UK charity Education and Employers is working to tackle this issue through an innovative programme that connects volunteers from the world of work with students at schools and colleges. Here, Education and Employers talks about how these inspirational experiences are making more young people aware of alternative career pathways and helping to break down the stigma attached to technical and vocational education and training (TVET).

Praful has a successful career in investment management at global consulting firm Mercer. But unlike many in his position, he followed an unconventional route into employment by pursing vocational education after finishing high school. ‘Having done quite poorly in my GCSEs and my first year at A-levels, I realised that if I wanted to be successful, I would have to try a different approach,’ he says. ‘Despite the perceived stigma that vocational courses attract, I found a GNVQ Advanced Level III Business and Finance to be perfect for me. It made me realise that if I applied myself, then I could achieve anything.’

Praful is now using his experiences to offer career guidance to students through our Inspiring the Future programme, which recruits volunteers from a range of industries to go into schools and colleges to help young people understand more about the world of work and the different career routes to get there.

‘Thinking about the years when I was of a similar age, I remember lacking awareness and motivation when it came to thinking of career choices. It was a difficult time,’ says Praful. ‘I’ve been blessed to come out the other side relatively unscathed, and so I want to contribute where I can by providing advice and guidance at this critical time in a child’s life.’ 

Inspiring the Future came about after we conducted research into the barriers young people face when making career choices. One of the key findings of the research was that the more chances young people have to encounter employers whilst in school, the more they earn and the lower their chances of being either out of education or out of employment as young adults. 

By strengthening employer engagement and giving young people direct access to inspirational volunteers we are helping open students’ eyes to the full range of employment and education options available to them. One of our projects, Career Footsteps, which we deliver in partnership with independent charity the Edge Foundation, specifically focuses on connecting schools to volunteers who have taken a vocational education route. Hearing directly from people who have been in their situation can be an effective way for students, especially those considering routes other than university education, to take on board career advice and see TVET as a viable route into employment.   

Through Inspiring the Future, we connect schools and colleges with volunteers from all sectors and backgrounds through face-to-face events, which focus on a specific theme or sector, and via our online platform, which currently has more than 39,000 registered volunteers and 12,000 teachers. Through the platform, teachers can find and connect with volunteers securely and for free to organise activities in their schools, including career insight talks and mock CV and interview sessions. We also organise showcase events across the country, including through Career Footsteps, where volunteers who have taken a vocational education pathway into employment talk to groups of students about their experiences. 

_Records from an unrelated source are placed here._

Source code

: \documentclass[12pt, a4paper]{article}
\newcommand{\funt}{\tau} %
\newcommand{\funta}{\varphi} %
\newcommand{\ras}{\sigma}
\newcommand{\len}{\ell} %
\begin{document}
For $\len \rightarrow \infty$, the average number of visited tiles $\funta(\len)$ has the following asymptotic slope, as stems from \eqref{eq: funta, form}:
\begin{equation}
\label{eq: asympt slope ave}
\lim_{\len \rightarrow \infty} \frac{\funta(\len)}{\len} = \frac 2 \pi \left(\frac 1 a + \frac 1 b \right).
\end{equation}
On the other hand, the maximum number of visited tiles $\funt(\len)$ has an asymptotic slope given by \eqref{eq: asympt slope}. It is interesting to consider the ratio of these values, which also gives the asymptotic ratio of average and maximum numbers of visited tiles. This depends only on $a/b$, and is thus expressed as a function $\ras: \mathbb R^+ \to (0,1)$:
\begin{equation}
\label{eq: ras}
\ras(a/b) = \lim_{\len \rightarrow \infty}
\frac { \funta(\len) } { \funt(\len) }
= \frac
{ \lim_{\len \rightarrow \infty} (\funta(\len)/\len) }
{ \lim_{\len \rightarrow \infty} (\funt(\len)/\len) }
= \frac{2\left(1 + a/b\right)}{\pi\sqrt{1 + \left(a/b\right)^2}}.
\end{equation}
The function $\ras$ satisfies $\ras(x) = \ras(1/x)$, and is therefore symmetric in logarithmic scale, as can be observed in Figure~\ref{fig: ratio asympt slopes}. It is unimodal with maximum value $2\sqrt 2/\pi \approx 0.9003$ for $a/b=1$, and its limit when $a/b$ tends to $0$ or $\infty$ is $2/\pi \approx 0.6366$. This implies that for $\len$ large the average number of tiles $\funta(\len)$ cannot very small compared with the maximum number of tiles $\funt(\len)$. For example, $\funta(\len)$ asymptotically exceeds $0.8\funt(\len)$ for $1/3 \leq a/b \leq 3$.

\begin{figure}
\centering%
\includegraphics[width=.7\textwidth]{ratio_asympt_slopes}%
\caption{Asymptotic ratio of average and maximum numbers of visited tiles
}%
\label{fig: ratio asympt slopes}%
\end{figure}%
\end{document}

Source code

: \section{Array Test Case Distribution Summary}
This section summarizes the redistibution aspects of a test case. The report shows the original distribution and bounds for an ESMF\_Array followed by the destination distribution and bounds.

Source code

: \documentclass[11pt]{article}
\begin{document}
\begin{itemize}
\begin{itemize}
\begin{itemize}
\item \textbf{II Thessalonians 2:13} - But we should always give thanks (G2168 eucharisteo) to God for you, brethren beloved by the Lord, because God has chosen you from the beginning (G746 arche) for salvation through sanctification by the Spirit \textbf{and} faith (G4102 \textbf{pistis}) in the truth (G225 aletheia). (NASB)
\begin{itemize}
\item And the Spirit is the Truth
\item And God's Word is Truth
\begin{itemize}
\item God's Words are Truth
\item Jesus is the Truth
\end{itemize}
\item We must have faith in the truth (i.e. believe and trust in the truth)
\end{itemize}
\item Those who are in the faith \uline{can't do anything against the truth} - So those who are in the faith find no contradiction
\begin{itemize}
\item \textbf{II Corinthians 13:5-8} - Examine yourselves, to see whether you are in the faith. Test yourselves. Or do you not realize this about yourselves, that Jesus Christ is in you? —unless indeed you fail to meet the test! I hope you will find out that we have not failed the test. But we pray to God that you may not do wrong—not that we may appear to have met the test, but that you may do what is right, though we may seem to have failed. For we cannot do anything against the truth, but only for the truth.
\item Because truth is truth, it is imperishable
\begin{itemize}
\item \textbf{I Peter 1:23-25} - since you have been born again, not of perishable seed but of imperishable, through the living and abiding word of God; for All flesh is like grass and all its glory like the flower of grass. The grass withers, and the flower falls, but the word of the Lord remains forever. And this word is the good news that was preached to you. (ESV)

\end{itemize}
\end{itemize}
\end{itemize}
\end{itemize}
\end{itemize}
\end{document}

  1. They are a great way to find motivated individuals — volunteers have chosen to give up their time to participate in activities, meaning they’re motivated and can see the real value in passing on their experiences to young people.
  2. They focus on real-life experiences — students get to hear directly from people who have been in their situation, which makes the advice and guidance more relatable and gives the whole experience more resonance.
  3. They’re flexible — schools and colleges can find volunteers that are the perfect fit for them, whatever industry, region or activity they want to focus on, and activities can be adapted to the needs of their specific learning environment.

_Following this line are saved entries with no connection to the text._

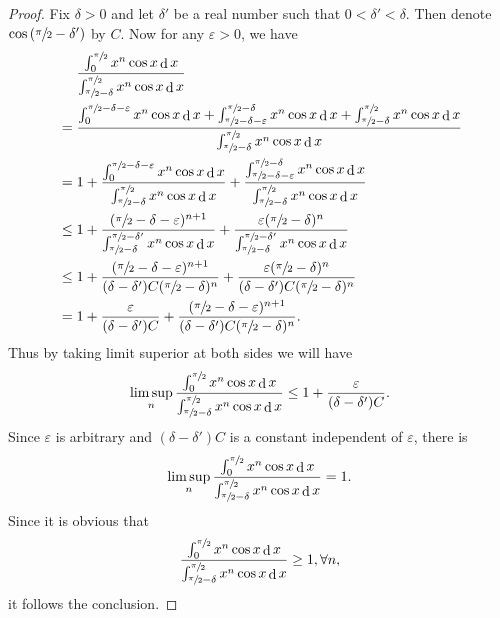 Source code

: \documentclass[a4paper, 12pt]{ctexart}
\theoremstyle{plain}
\theoremstyle{plain}
\theoremstyle{plain}
\theoremstyle{nonumberplain}
\newtheorem{proof}{Proof}
\DeclareMathOperator*{\diff}{d}
\newcommand{\intcos}[2]{\int_{#1}^{#2}{x^{n}\cos{x}\diff x}}
\begin{document}
    \begin{proof}
        Fix $\delta>0$ and let $\delta'$ be a real number such that
        $0<\delta'<\delta$. Then denote $\cos{(\sfrac{\pi}{2}-\delta')}$ by $C$.
        Now for any $\varepsilon>0$, we have
        \begin{equation}
        \begin{aligned}
            &\phantom{{}={}}
              \frac{\intcos{0}{\sfrac{\pi}{2}}}{\intcos{\sfrac{\pi}{2}-\delta}{\sfrac{\pi}{2}}}\\
            &= \frac{\intcos{0}{\sfrac{\pi}{2}-\delta-\varepsilon}
              + \intcos{\sfrac{\pi}{2}-\delta-\varepsilon}{\sfrac{\pi}{2}-\delta}
              + \intcos{\sfrac{\pi}{2}-\delta}{\sfrac{\pi}{2}}}{\intcos{\sfrac{\pi}{2}-\delta}{\sfrac{\pi}{2}}}\\
            &= 1
              + \frac{\intcos{0}{\sfrac{\pi}{2}-\delta-\varepsilon}}
                {\intcos{\sfrac{\pi}{2}-\delta}{\sfrac{\pi}{2}}}
              + \frac{\intcos{\sfrac{\pi}{2}-\delta-\varepsilon}{\sfrac{\pi}{2}-\delta}}
                {\intcos{\sfrac{\pi}{2}-\delta}{\sfrac{\pi}{2}}}\\
            &\leq 1
              + \frac{(\sfrac{\pi}{2}-\delta-\varepsilon)^{n+1}}
                {\intcos{\sfrac{\pi}{2}-\delta}{\sfrac{\pi}{2}-\delta'}}
              + \frac{\varepsilon(\sfrac{\pi}{2}-\delta)^{n}}
                {\intcos{\sfrac{\pi}{2}-\delta}{\sfrac{\pi}{2}-\delta'}}\\
            &\leq 1
              + \frac{(\sfrac{\pi}{2}-\delta-\varepsilon)^{n+1}}
                {(\delta-\delta')C(\sfrac{\pi}{2}-\delta)^{n}}
              + \frac{\varepsilon(\sfrac{\pi}{2}-\delta)^{n}}
                {(\delta-\delta')C(\sfrac{\pi}{2}-\delta)^{n}}\\
            &= 1 + \frac{\varepsilon}{(\delta-\delta')C}
              + \frac{(\sfrac{\pi}{2}-\delta-\varepsilon)^{n+1}}
                {(\delta-\delta')C(\sfrac{\pi}{2}-\delta)^{n}}.
        \end{aligned}
        \end{equation}
        Thus by taking limit superior at both sides we will have
        \begin{equation}
            \limsup_{n}
            {\frac{\intcos{0}{\sfrac{\pi}{2}}}{\intcos{\sfrac{\pi}{2}-\delta}{\sfrac{\pi}{2}}}}
            \leq
            1 + \frac{\varepsilon}{(\delta-\delta')C}.
        \end{equation}
        Since $\varepsilon$ is arbitrary and $(\delta-\delta')C$ is
        a constant independent of $\varepsilon$, there is
        \begin{equation}
            \limsup_{n}
            {\frac{\intcos{0}{\sfrac{\pi}{2}}}{\intcos{\sfrac{\pi}{2}-\delta}{\sfrac{\pi}{2}}}} = 1.
        \end{equation}
        Since it is obvious that
        \begin{equation}
            \frac{\intcos{0}{\sfrac{\pi}{2}}}{\intcos{\sfrac{\pi}{2}-\delta}{\sfrac{\pi}{2}}} \geq 1,
            \forall n,
        \end{equation}
        it follows the conclusion.
    \end{proof}
\end{document}
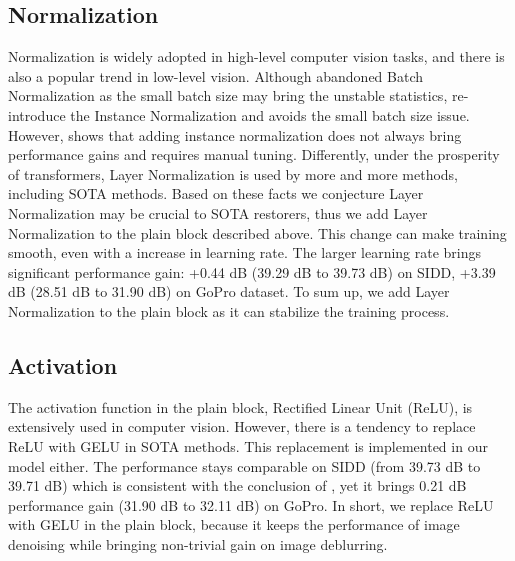 \documentclass[runningheads]{llncs}
\begin{document}
\subsection{Normalization}
Normalization is widely adopted in high-level computer vision tasks, and there is also a popular trend in low-level vision. 
Although \cite{nah2017deep} abandoned Batch Normalization\cite{ioffe2015batch} as the small batch size may bring the unstable statistics\cite{yan2020towards}, \cite{chen2021hinet} re-introduce the Instance Normalization\cite{ulyanov2016instance} and avoids the small batch size issue. However, \cite{chen2021hinet} shows that adding instance normalization does not always bring performance gains and requires manual tuning. Differently, under the prosperity of transformers, Layer Normalization\cite{ba2016layer} is used by more and more methods, including SOTA methods\cite{tu2022maxim,zamir2021restormer,wang2021uformer,liu2022convnet,liu2021swin}. Based on these facts we conjecture Layer Normalization may be crucial to SOTA restorers, thus we add Layer Normalization to the plain block described above. This change can make training smooth, even with a  increase in learning rate. The larger learning rate brings significant performance gain: +0.44 dB (39.29 dB to 39.73 dB) on SIDD\cite{SIDD_2018_CVPR}, +3.39 dB (28.51 dB to 31.90 dB) on GoPro\cite{nah2017deep} dataset. To sum up, we add Layer Normalization to the plain block as it can stabilize the training process.



\subsection{Activation}
The activation function in the plain block, Rectified Linear Unit\cite{nair2010rectified} (ReLU), is extensively used in computer vision. However, there is a tendency to replace ReLU with GELU\cite{hendrycks2016gaussian} in SOTA methods\cite{liu2022convnet,zamir2021restormer,tu2022maxim,liu2021swin,dosovitskiy2020image}. 
This replacement is implemented in our model either. The performance stays comparable on SIDD (from 39.73 dB to 39.71 dB) which is consistent with the conclusion of \cite{liu2022convnet}, yet it brings 0.21 dB performance gain (31.90 dB to 32.11 dB) on GoPro. In short, we replace ReLU with GELU in the plain block, because it keeps the performance of image denoising while bringing non-trivial gain on image deblurring.
\end{document}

While Inspiring the Future is a UK initiative, a number of other countries have taken the concept and brand, and adapted it to their particular local contexts, including Australia, Ireland and, for our Inspiring Women campaign, China. We hope more and more countries use our model to build meaningful connections between education settings and local businesses. From our work with employers through Inspiring the Future, we see more and more businesses seeing the value of education engagement programmes as an effective way of building the employability skills of the next generation of graduates. The appetite is out there; it’s just about making the connection.